Exact reproduction of the data is required, with images excluded.

DATA FOR ANALYSIS —
==================================================

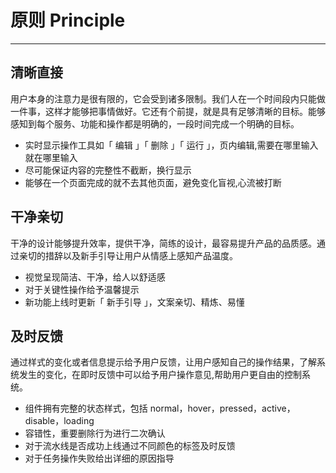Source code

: 
# 原则 Principle

* * *


## 清晰直接

用户本身的注意力是很有限的，它会受到诸多限制。我们人在一个时间段内只能做一件事，这样才能够把事情做好。它还有个前提，就是具有足够清晰的目标。能够感知到每个服务、功能和操作都是明确的，一段时间完成一个明确的目标。

*   实时显示操作工具如「 编辑 」「 删除 」「 运行 」，页内编辑,需要在哪里输入就在哪里输入
*   尽可能保证内容的完整性不截断，换行显示
*   能够在一个页面完成的就不去其他页面，避免变化盲视,心流被打断


## 干净亲切

干净的设计能够提升效率，提供干净，简练的设计，最容易提升产品的品质感。通过亲切的措辞以及新手引导让用户从情感上感知产品温度。

*   视觉呈现简洁、干净，给人以舒适感
*   对于关键性操作给予温馨提示
*   新功能上线时更新「 新手引导 」，文案亲切、精炼、易懂


## 及时反馈

通过样式的变化或者信息提示给予用户反馈，让用户感知自己的操作结果，了解系统发生的变化，在即时反馈中可以给予用户操作意见,帮助用户更自由的控制系统。

*   组件拥有完整的状态样式，包括 normal，hover，pressed，active，disable，loading
*   容错性，重要删除行为进行二次确认
*   对于流水线是否成功上线通过不同颜色的标签及时反馈
*   对于任务操作失败给出详细的原因指导

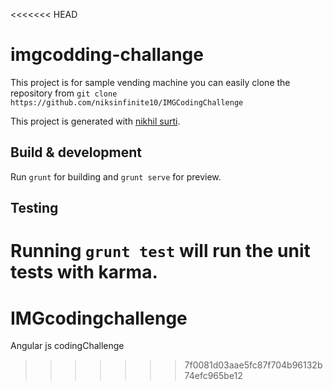<<<<<<< HEAD
# imgcodding-challange

This project is for sample vending machine you can easily clone the repository from
`git clone https://github.com/niksinfinite10/IMGCodingChallenge`

This project is generated with [nikhil surti](https://github.com/niksinfinite10).

## Build & development

Run `grunt` for building and `grunt serve` for preview.

## Testing

Running `grunt test` will run the unit tests with karma.
=======
# IMGcodingchallenge
Angular js codingChallenge
>>>>>>> 7f0081d03aae5fc87f704b96132b74efc965be12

==================================================

REPLY —
Source code

: 
# 原则 Principle

* * *


## 清晰直接

用户本身的注意力是很有限的，它会受到诸多限制。我们人在一个时间段内只能做一件事，这样才能够把事情做好。它还有个前提，就是具有足够清晰的目标。能够感知到每个服务、功能和操作都是明确的，一段时间完成一个明确的目标。

*   实时显示操作工具如「 编辑 」「 删除 」「 运行 」，页内编辑,需要在哪里输入就在哪里输入
*   尽可能保证内容的完整性不截断，换行显示
*   能够在一个页面完成的就不去其他页面，避免变化盲视,心流被打断


## 干净亲切

干净的设计能够提升效率，提供干净，简练的设计，最容易提升产品的品质感。通过亲切的措辞以及新手引导让用户从情感上感知产品温度。

*   视觉呈现简洁、干净，给人以舒适感
*   对于关键性操作给予温馨提示
*   新功能上线时更新「 新手引导 」，文案亲切、精炼、易懂


## 及时反馈

通过样式的变化或者信息提示给予用户反馈，让用户感知自己的操作结果，了解系统发生的变化，在即时反馈中可以给予用户操作意见,帮助用户更自由的控制系统。

*   组件拥有完整的状态样式，包括 normal，hover，pressed，active，disable，loading
*   容错性，重要删除行为进行二次确认
*   对于流水线是否成功上线通过不同颜色的标签及时反馈
*   对于任务操作失败给出详细的原因指导

<<<<<<< HEAD
# imgcodding-challange

This project is for sample vending machine you can easily clone the repository from
`git clone https://github.com/niksinfinite10/IMGCodingChallenge`

This project is generated with [nikhil surti](https://github.com/niksinfinite10).

## Build & development

Run `grunt` for building and `grunt serve` for preview.

## Testing

Running `grunt test` will run the unit tests with karma.
=======
# IMGcodingchallenge
Angular js codingChallenge
>>>>>>> 7f0081d03aae5fc87f704b96132b74efc965be12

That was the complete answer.